Online Degree, Online Courses and Distance Learning in Venezuela

About Online Degree, Online Courses and Distance Learning in Venezuela

Venezuela, known in official circles as the Bolivarian Republic of Venezuela, is a tropical country situated on the northern coast of South America, with a total geographic area of just under 354,000 square miles.  The large country shares borders with Colombia to the west, Brazil to the south, and Guyana to the east and its 1,700 mile coastline is formed by the Atlantic Ocean in the northeast, as well as numerous islands in the Caribbean Sea.  Because Venezuela is located near the Caribbean islands of Trinidad and Tobago, Grenada, Curacao, Bonaire and Aruba, the country shares many cultural traits of the Caribbean islands, and its geography, which ranges from coastal plains to Amazon rainforests, is one of the most diverse in the world.  Venezuela has an estimated population of 29.1 million, a racially diverse population with a fairly even distribution of mestizos (a mix of European and native Amerindian ancestry) (33%), whites (mostly Europeans) (32%) and mulattos (a combination of black and white racial backgrounds) (21%).  Spanish is the national language of Venezuela and is used for all official purposes, including government, commerce, media and legal dealings.  It is also the most widely spoken language in the country and used as the language of instruction in Venezuelan schools and universities.  The capital and largest city in Venezuela is Caracas.

Distance Education

Distance education, at least by today’s definition, is an educational delivery method in which most or all of a university course or degree program is conducted online.   Instructors send assignments to students via email, allowing the student to work at his or her own pace when it’s most convenient for them.  Assignments are then returned to the instructor for evaluation and feedback.  Communication between students and teachers is also conducted electronically, using email, instant messaging, video conferencing and more, and while some of these programs may require minimal attendance, usually for exams or lab work among other events, in some cases the entire course is delivered via an online format.

Distance education in Venezuela, much like all higher education in the country, is under the supervision and regulation of the Venezuelan Ministry of Education.  The higher education system consists of universities and technical schools at both the public and private level, and according to the 1999 Venezuelan Constitution, public higher education, including distance education, is free at the undergraduate level for all students who meet the eligibility requirements.  In recent years, distance education, which is now offered by most of the country’s universities and technical schools, has become more widespread and has led to a significant boost in enrollment.

There are over 90 institutions of higher learning in Venezuela, and by the year 2000 there were approximately 700,000 students enrolled.  Of those, over 70 percent came from the wealthiest one-fifth of the population—an alarming statistic that forced the government to act.  Since most of the institutions of higher learning are located in the country’s urban areas, students from the poorer rural areas of the country had very limited access to the higher education system.  To address this disparity in educational access, in 2003 the government established the Bolivarian University system, a program designed to democratize access to higher education by offering distance learning programs to the public with minimal entrance requirements.  This program continues to gain in popularity o this day, allowing students who were once limited by poverty and distance to take advantage of the cost-free educational opportunities offered at the countries universities and technical schools.

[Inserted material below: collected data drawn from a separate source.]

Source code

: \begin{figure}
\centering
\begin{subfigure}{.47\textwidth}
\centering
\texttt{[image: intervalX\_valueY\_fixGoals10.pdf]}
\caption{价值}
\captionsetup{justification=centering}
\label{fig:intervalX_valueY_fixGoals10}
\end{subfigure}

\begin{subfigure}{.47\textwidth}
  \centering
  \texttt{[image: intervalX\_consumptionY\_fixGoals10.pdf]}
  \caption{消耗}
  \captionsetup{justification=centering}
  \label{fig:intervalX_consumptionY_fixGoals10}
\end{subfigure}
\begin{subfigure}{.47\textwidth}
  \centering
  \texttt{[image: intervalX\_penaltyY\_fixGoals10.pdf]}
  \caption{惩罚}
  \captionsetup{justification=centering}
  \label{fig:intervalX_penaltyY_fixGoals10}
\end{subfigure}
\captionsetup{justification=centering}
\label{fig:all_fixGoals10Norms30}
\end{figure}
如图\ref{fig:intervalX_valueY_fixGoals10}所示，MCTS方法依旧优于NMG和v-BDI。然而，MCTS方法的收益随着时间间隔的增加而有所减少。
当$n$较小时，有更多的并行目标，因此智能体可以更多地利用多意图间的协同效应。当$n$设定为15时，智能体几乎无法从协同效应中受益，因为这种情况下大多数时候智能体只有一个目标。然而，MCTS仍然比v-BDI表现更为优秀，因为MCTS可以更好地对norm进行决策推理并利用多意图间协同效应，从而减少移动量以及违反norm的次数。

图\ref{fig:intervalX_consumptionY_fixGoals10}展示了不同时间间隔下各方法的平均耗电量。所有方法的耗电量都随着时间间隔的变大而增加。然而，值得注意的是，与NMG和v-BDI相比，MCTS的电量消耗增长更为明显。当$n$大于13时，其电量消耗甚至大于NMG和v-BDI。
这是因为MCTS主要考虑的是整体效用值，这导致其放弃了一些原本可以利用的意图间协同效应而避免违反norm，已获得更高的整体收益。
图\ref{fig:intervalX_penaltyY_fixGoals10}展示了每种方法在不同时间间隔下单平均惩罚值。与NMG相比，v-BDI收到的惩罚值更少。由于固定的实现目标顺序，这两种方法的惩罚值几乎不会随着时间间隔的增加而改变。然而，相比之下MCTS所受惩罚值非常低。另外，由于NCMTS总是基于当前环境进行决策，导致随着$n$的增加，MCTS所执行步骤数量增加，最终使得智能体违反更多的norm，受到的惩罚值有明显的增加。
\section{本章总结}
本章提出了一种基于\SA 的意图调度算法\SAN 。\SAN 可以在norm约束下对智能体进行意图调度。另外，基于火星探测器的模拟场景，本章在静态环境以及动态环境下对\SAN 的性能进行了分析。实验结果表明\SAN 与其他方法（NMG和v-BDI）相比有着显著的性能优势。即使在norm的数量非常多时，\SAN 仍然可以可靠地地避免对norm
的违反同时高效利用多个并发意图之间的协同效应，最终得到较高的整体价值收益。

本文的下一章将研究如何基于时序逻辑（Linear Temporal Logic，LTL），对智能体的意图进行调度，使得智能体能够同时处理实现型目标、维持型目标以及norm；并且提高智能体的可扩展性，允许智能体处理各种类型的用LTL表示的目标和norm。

By 2004, enrollments in Venezuela universities and technical schools rose to 900,000, an increase the government attributes to the addition and expansion of distance learning.

The distance education programs in the country’s technical schools typically span two years, upon completion of which students are awarded the title of Técnico Superior Universitario, which translates to University Higher Technician.  Three-year online programs are also available in some of the more advanced fields, with students who complete the program being awarded a Licenciado, or license.  Online education at the country’s universities typically spans five years, with successful students being awarded the title of Ingeniero (Engineer) upon graduation.  Some higher education institutions may also award Diplomados (Diplomas), but the time required to earn one varies widely depending on the school and the field of study.
A select number of universities also offer distance education at the graduate and post-graduate level—education that follows the conventions of the United States, with Master’s and Doctorate degree programs that typically span 2-3 years and 3-5 years respectively.

The adult literacy rate in Venezuela is 92 percent, a reflection of the country’s excellent system of education at all levels.